Into the frozen temple,
Dark, cold, and silent.
The fear makes you tremble,
And mutter prayers for guidance.

Skulls made of flame,
Constructs of amber,
This was no longer a game,
No place to meander.

But continue you must,
Deeper into the lair,
Your faith and your trust,
The only wards from despair.

It’s another fine day,
In fair Barovia!


Other than the 12ft tall Ravenloft model, there was also a dusty chest in the room. Having been (literally) burnt by the last trap he’d missed, Bannor ran a series of careful checks before determining the chest was safe to open. Inside you found a scroll case which Zandeyr was very eager to get his hands on (reaching around Bannor to grab it).

The case was larger than a spell scroll, and you found worn sigils in the leatherwork indicating the geographic directions – suggesting it contained maps of some kind. Unfortunately it was empty, scraps of ancient paper dropping to the floor when you opened it, and Bannor unable to see any mechanism for hiding a scroll in the case itself.
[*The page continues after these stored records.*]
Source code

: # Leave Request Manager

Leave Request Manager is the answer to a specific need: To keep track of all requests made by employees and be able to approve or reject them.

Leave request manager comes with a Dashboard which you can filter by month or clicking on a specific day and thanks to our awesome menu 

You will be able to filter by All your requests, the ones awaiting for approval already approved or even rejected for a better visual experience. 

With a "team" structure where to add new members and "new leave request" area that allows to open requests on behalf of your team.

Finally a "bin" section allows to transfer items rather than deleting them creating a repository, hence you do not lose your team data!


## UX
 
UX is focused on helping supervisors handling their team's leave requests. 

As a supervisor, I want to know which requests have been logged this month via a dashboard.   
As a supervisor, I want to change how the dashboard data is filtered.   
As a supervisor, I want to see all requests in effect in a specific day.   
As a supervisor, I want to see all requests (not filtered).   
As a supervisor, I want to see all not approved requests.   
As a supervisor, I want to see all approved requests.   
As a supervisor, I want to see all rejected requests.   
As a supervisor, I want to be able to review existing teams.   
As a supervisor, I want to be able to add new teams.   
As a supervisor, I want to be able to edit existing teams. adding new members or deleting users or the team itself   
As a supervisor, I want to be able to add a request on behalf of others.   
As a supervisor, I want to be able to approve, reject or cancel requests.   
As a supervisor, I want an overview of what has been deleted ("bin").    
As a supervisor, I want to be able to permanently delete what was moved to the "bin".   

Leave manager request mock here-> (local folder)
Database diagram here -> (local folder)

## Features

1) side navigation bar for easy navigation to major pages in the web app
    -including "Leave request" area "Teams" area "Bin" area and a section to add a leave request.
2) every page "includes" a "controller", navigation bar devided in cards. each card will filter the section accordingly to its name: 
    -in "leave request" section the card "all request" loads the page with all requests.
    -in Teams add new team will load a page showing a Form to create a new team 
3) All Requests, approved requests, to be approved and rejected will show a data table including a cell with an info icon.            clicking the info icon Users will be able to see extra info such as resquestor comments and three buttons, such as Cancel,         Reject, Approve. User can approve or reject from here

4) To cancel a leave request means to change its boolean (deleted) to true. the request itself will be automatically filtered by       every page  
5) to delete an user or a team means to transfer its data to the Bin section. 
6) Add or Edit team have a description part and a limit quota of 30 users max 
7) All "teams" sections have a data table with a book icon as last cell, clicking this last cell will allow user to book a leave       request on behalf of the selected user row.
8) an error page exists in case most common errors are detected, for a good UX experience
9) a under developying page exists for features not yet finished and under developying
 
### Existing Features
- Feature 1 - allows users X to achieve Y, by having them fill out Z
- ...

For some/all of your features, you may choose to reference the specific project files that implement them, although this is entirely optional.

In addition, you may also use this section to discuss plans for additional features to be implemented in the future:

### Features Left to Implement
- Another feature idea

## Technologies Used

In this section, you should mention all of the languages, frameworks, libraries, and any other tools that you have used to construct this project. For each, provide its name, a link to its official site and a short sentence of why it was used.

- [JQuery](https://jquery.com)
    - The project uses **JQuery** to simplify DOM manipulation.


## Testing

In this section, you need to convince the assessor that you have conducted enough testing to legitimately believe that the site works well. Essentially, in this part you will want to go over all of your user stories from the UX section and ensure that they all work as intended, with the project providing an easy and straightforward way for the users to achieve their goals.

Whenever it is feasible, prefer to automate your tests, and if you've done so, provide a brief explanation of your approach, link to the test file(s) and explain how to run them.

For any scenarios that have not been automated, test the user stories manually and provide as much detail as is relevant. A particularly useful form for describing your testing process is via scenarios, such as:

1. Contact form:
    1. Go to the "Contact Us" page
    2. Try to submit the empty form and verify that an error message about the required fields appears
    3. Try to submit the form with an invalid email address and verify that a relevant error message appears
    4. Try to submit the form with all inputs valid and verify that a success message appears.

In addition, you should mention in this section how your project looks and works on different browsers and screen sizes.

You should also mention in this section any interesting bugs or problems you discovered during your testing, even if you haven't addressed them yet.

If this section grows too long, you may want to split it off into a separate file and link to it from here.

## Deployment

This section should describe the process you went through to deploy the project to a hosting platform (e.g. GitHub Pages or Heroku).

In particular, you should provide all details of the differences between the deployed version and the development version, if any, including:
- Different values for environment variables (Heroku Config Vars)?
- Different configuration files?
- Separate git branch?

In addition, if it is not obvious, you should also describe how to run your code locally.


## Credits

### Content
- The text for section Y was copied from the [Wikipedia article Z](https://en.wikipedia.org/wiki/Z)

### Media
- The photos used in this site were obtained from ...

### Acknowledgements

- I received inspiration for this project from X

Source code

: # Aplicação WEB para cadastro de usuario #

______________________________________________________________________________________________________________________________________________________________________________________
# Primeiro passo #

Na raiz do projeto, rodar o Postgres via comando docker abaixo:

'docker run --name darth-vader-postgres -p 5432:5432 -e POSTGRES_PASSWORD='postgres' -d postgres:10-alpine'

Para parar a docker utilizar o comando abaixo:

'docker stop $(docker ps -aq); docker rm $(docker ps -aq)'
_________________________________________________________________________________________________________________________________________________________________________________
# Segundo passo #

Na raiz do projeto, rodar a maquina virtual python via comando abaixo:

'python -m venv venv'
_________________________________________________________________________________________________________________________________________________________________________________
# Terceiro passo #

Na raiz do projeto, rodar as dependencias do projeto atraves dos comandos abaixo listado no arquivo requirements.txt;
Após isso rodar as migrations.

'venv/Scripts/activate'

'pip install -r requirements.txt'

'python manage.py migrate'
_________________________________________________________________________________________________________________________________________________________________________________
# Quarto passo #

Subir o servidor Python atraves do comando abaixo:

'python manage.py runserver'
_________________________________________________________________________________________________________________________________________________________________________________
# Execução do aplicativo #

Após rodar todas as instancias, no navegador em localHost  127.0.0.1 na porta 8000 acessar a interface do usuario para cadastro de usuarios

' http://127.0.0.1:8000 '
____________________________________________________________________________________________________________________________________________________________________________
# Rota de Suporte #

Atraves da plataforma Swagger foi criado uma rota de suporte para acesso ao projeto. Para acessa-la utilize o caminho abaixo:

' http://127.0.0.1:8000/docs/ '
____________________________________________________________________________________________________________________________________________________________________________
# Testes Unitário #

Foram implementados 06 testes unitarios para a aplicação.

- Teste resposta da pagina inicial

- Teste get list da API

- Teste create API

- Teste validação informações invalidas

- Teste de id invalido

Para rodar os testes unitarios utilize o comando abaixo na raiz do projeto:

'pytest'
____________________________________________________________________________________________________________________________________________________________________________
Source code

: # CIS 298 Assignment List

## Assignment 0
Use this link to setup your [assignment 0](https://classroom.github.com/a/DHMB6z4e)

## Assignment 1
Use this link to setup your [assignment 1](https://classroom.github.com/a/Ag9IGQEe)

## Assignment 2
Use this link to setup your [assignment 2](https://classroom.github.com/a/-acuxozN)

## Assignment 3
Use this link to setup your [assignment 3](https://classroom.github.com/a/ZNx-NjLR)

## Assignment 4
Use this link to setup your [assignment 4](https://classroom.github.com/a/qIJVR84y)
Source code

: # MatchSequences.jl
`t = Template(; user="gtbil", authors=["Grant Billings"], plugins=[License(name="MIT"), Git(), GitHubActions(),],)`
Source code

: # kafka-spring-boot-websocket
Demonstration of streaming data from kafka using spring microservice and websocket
What Bannor did find, however, was another false bottom on the chest. Inside the compartment rested a tome, gold writing etched on the cover. Zandeyr again ripped it out of Bannor’s hand, eagerly flipping through the pages seeking some quick result. It seemed to be some kind of educational text, containing exercises, routines, puzzles, mathematics, and logic, all tuned toward increasing the readers’ mental agility. Xarann took a quick look and confirmed it had magic properties, but Zandeyr wouldn’t let it out his hands for long.

Bannor studied the Ravenloft model carefully. It was a masterwork: carved – surely magically – from a block of solid stone, with doors that opened to show the rooms lining the perimeter. Searching closely, Bannor discovered a tiny name etched into the floor of the main entrance – Artimus, perhaps the architect of the building, speculated Zandeyr. You all agreed this would be worthy of further study before you approached Strahd’s home.
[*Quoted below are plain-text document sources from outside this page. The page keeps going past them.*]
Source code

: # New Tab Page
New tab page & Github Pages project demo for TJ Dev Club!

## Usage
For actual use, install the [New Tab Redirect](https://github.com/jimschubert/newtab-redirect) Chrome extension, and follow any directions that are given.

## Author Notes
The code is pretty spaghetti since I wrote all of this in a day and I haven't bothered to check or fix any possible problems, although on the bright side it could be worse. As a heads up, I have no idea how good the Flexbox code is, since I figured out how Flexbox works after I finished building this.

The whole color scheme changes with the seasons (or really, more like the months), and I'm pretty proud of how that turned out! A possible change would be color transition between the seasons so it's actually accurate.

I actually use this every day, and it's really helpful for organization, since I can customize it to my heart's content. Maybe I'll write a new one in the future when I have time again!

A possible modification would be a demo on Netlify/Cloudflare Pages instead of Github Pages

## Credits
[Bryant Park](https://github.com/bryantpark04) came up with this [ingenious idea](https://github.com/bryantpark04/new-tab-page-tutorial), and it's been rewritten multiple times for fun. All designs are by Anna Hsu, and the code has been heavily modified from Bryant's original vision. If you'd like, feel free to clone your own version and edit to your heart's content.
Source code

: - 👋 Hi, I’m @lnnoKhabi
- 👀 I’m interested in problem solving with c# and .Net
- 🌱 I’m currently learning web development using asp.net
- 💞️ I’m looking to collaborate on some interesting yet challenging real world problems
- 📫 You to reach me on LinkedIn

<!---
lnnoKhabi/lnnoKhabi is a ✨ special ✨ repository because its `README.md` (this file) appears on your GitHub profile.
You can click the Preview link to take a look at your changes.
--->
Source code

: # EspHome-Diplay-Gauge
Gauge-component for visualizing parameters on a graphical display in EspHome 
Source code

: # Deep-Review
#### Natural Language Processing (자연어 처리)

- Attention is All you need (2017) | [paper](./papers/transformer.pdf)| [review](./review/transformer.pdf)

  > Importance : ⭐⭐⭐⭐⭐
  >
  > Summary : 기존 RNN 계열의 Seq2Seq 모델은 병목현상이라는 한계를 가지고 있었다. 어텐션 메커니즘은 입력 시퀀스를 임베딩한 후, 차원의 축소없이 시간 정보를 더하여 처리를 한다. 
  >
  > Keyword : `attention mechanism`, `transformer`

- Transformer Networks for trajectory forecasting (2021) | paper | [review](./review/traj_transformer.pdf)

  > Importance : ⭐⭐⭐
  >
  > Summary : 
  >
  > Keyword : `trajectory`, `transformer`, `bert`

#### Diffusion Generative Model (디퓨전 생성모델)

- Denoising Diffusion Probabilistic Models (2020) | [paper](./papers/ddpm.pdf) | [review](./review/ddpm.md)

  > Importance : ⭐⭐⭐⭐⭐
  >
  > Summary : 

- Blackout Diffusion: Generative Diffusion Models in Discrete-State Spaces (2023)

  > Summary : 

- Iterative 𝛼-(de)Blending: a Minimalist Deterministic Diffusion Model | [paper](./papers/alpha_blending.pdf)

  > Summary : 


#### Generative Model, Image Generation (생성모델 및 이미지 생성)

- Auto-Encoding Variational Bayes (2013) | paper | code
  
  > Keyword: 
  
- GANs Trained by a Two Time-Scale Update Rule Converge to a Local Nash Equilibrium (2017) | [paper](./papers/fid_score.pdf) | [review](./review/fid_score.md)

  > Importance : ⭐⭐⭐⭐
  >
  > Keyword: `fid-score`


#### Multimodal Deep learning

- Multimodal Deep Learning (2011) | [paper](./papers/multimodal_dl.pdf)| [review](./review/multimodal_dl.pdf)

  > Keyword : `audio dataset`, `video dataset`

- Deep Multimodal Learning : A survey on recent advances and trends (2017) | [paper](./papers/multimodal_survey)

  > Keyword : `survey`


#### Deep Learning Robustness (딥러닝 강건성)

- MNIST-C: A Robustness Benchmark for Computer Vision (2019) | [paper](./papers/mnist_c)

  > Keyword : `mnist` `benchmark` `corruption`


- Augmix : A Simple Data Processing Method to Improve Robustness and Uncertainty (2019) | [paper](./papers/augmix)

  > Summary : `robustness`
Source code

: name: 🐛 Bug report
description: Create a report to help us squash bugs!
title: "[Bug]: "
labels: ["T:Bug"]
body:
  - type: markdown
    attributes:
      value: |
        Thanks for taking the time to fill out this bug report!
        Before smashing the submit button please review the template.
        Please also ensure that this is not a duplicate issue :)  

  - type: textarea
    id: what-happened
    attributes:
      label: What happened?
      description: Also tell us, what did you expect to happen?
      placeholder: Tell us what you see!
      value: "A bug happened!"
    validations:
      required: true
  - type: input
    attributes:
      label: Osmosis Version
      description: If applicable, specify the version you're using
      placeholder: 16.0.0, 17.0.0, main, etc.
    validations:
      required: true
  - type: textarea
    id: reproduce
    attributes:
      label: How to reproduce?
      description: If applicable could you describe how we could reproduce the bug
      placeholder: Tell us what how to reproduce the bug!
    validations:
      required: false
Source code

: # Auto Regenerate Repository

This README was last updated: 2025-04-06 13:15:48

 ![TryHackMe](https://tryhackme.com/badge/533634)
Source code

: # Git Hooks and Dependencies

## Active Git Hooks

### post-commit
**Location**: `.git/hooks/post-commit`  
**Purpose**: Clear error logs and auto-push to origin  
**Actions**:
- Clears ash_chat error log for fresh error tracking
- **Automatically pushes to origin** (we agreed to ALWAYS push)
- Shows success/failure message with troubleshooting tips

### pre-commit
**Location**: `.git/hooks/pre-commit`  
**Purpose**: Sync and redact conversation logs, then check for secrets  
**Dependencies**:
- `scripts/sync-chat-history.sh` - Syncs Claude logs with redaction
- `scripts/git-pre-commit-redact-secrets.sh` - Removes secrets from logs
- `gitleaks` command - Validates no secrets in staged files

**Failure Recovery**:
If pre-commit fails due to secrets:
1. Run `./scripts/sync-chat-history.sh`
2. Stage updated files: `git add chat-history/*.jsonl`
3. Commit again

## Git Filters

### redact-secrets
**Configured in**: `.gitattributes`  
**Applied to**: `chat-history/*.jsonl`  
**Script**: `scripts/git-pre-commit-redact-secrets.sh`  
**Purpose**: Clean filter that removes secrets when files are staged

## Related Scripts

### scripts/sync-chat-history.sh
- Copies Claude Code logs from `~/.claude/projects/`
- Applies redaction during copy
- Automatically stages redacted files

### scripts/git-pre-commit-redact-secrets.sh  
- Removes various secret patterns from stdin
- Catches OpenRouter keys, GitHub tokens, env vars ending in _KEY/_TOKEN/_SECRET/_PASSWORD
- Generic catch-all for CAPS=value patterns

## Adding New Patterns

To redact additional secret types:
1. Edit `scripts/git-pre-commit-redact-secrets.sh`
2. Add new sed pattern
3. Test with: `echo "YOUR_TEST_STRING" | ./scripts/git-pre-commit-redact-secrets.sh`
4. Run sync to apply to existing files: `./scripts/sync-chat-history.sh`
Viktor and Xarann had been carefully watching Zandeyr’s behaviour during this, and both agreed something was not right about your Ranger companion. He seemed to be overexcited, and hungry to be the first to lay hands on anything you discovered. He seemed to regret having had to hand over the staff to Xarann, mumbling that at least it’s power would be put to good use in Xarann’s hands.


The next room you checked held a surprise. Inside lay a long table, set for a formal dinner, and covered with lashings of steaming food: meats lathered in gravy, vegetables fresh and abundant, platters of fruit, carafes of wine and condiments of all kind. It was the best food you’d seen since arriving in Barovia, and the smell was mouth watering.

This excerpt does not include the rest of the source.